Humble but Powerful: Cruciferous Vegetables Detoxify via a Potent Molecule Called DIM - News and Education Blog
Quicksilver Scientific
1376 Miners Dr. Lafayette, CO 80026
Phone: (303) 531-0861 Hours: Mon-Fri, 10:00 AM - 5:00 PM
Quicksilver Scientific LLC Medical & Health United States Are you looking for a scientifically advanced health supplement wholesaler? We sell mercury detoxification and heavy metal tests as well as liposomal products. Monday to Friday: 08:00AM-5:00PM

Humble but Powerful: Cruciferous Vegetables Detoxify via a Potent Molecule Called DIM

Wherever you are on your health crusade, you will want to know about a potent, health-promoting compound called diindolylmethane, commonly known as DIM. You are undoubtedly familiar with the vegetable family known as the cruciferous, and its many satisfying, crunchy, often green constituents – kale, collard greens, cabbage, broccoli, and brussels sprouts – to name a few. Cruciferous vegetables seem to be on every menu now – whether it is the taqueria down the street or the invitation-only new trending restaurant in your city. And with good reason! In addition to the flavors and textures they bring to a meal, crucifers have many health benefits.

 

Unique Health Benefits of Cruciferous

Dietary consumption of cruciferous vegetables has been observed to benefit health and overall longevity in many ways.
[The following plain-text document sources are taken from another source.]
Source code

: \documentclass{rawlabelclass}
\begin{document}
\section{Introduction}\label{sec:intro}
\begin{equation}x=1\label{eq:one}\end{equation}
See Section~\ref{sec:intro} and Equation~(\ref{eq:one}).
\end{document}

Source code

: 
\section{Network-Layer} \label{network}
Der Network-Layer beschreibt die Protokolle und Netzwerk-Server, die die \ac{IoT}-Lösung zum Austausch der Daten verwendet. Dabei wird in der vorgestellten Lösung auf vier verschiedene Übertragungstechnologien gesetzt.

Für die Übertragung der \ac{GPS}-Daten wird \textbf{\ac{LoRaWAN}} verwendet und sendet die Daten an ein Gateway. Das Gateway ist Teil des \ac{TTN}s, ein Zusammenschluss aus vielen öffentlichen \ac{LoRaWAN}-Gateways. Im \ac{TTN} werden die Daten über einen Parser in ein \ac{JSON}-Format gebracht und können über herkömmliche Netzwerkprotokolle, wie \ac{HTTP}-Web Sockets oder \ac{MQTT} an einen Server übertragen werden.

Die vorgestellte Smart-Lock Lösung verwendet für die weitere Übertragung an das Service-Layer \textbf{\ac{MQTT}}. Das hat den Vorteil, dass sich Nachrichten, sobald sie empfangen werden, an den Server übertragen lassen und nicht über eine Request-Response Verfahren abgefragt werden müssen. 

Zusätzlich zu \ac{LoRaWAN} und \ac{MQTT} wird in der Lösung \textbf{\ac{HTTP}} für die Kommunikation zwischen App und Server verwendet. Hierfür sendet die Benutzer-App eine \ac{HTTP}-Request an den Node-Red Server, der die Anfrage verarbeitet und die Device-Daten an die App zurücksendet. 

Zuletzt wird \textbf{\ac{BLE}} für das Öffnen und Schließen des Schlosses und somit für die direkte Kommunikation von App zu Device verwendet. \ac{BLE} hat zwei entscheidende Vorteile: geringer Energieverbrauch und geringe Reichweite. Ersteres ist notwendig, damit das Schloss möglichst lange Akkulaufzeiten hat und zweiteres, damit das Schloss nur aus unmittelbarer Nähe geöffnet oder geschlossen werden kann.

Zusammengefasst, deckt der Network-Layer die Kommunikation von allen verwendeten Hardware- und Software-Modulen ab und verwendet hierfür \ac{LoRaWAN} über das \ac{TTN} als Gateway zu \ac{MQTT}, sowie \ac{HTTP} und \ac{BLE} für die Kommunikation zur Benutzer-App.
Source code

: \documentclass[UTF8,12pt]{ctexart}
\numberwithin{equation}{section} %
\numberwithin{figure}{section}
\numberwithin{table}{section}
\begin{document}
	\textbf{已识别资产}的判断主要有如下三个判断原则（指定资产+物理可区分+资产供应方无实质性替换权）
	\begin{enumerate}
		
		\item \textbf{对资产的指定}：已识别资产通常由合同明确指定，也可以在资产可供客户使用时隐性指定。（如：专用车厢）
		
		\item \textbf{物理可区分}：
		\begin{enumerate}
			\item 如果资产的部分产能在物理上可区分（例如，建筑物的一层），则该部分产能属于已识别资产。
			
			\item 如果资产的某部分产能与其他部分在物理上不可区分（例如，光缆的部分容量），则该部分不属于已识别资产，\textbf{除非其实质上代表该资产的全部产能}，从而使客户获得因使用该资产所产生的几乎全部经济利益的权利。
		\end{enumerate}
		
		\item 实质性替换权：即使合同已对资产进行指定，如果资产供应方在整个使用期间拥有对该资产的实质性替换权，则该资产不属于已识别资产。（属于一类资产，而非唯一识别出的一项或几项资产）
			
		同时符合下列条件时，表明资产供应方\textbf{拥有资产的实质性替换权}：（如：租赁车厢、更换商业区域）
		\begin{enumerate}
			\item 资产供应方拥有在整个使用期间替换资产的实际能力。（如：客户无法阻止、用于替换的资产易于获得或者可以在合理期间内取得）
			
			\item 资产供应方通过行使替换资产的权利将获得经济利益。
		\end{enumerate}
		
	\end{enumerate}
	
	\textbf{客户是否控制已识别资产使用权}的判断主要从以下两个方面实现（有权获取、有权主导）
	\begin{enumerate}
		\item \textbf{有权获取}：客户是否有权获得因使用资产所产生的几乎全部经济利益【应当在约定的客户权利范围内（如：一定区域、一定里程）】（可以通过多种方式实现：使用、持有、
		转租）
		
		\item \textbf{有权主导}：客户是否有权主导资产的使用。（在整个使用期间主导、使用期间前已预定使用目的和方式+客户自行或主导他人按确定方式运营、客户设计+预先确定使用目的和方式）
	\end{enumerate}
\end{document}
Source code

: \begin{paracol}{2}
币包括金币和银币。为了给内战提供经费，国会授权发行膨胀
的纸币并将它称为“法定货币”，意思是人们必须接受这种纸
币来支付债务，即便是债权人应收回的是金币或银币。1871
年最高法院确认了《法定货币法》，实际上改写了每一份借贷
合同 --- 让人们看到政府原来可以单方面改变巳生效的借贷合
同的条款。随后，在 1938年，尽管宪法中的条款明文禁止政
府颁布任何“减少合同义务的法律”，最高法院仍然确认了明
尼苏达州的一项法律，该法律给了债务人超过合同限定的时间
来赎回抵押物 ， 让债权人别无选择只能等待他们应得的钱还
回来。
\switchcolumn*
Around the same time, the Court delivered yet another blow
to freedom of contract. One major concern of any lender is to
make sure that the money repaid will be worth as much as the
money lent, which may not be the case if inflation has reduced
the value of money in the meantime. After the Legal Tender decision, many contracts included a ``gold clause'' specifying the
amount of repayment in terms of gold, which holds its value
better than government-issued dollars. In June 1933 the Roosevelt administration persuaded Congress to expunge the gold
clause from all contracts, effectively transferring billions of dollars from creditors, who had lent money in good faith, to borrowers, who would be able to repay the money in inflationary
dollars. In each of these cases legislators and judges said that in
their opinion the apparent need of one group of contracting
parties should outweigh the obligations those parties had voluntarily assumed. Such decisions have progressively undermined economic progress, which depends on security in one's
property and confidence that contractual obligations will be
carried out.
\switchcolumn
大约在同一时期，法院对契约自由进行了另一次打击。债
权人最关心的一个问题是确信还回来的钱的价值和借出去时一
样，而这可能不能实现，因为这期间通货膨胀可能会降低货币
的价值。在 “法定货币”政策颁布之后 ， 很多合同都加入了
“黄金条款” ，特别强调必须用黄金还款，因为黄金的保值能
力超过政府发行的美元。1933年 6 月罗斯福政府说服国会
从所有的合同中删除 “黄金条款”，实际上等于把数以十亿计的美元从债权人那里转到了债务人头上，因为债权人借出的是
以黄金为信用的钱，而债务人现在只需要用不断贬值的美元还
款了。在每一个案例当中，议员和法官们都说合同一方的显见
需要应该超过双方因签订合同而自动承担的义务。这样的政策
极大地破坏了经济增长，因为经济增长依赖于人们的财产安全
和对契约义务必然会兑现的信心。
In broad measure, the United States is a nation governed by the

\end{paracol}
Higher intakes of cruciferous have been associated with a reduction of inflammation, particularly in women,1,2 decreased risk of heart attack and cardiovascular disease-related mortality,3,4 as well as a lower risk of certain types of cancer.5,6,7 DIM is derived from the cruciferous and may be one of the primary contributors to these benefits. DIM is readily formed during the digestive process when indole-3-carbinol (I3C), a somewhat unstable compound directly derived from cruciferous, is exposed to stomach acid.8 It is also increased in crucifers by cooking, which activates an enzyme (myrosinase) responsible for its conversion.9

One of the mechanisms by which this vegetable family may have a positive impact on health is by supporting the body in detoxification.10 There are different estrogen metabolites in the body, some of which are more estrogenic and potentially harmful, while others are more protective.11 Increased intake of the cruciferous vegetables has been observed to shift estrogen metabolism, increasing the balance of the forms of estrogen which may be more protective and reduce risk of hormonal cancers such as breast cancer.5

What is Detoxification?

Unfortunately, the concept of detoxification has been oversimplified in many health-related circles, where fasting, juicing and yoga retreats are often emphasized. Although these approaches may have benefits, they don’t fully encompass the complexities of the larger process and the necessary steps by which detoxification occurs in the body. Thus, to enter in to a discussion of detoxification, some basic higher-level concepts of physiology and biochemistry are necessary to introduce.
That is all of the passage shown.